**EXERCISE DETAILS**
Search the entries below for the line containing "Fielded search scopes"; from there to the end, return every line exactly and add nothing.

**DATASET ENTRIES**
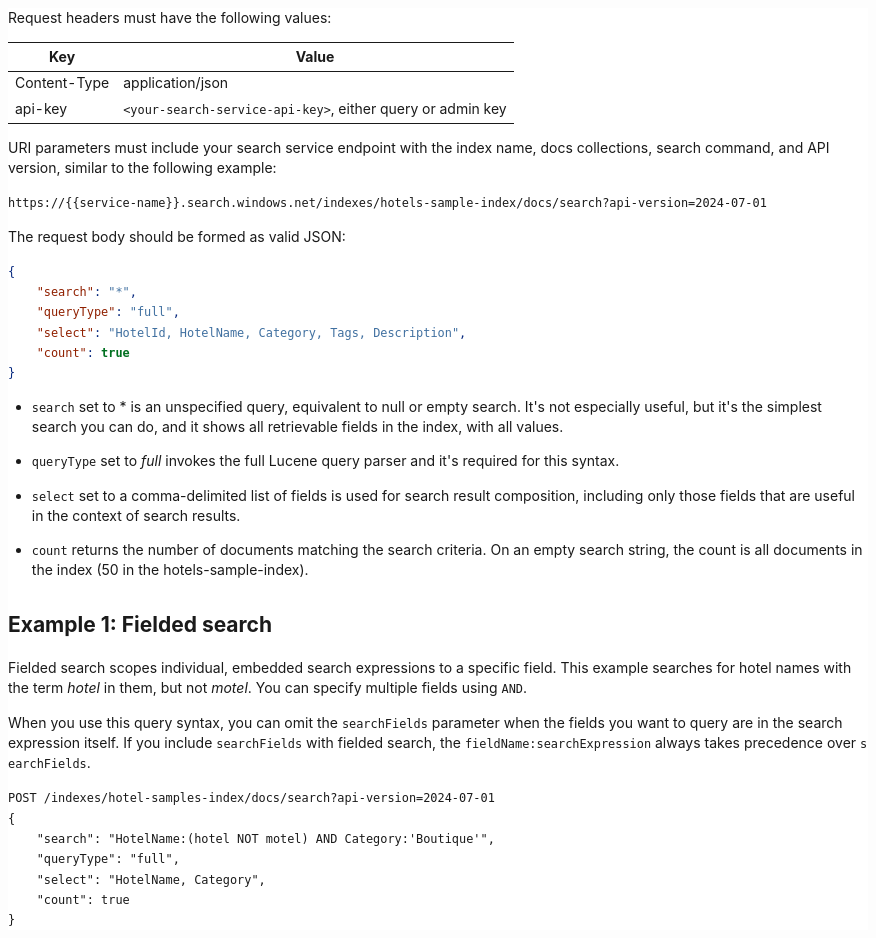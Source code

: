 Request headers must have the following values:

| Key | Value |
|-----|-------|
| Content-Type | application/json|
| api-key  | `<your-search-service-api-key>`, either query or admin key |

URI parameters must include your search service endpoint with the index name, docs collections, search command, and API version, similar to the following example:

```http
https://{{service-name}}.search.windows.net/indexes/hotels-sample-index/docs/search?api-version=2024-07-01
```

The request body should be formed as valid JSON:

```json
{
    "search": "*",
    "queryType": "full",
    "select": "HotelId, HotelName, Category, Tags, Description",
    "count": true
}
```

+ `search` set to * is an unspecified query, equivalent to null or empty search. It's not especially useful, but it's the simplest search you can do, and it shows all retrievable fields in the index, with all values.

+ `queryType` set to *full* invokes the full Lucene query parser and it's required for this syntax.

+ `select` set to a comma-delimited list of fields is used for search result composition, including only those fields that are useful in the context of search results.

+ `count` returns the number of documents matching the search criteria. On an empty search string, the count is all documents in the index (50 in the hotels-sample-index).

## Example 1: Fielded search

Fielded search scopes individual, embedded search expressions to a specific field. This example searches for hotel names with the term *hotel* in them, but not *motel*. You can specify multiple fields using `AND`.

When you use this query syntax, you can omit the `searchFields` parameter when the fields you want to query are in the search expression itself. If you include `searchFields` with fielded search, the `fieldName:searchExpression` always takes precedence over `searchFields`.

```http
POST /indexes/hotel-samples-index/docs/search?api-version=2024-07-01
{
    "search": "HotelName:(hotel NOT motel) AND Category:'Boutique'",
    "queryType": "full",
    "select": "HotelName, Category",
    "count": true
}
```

**EXERCISE ANSWER**
Fielded search scopes individual, embedded search expressions to a specific field. This example searches for hotel names with the term *hotel* in them, but not *motel*. You can specify multiple fields using `AND`.

When you use this query syntax, you can omit the `searchFields` parameter when the fields you want to query are in the search expression itself. If you include `searchFields` with fielded search, the `fieldName:searchExpression` always takes precedence over `searchFields`.

```http
POST /indexes/hotel-samples-index/docs/search?api-version=2024-07-01
{
    "search": "HotelName:(hotel NOT motel) AND Category:'Boutique'",
    "queryType": "full",
    "select": "HotelName, Category",
    "count": true
}
```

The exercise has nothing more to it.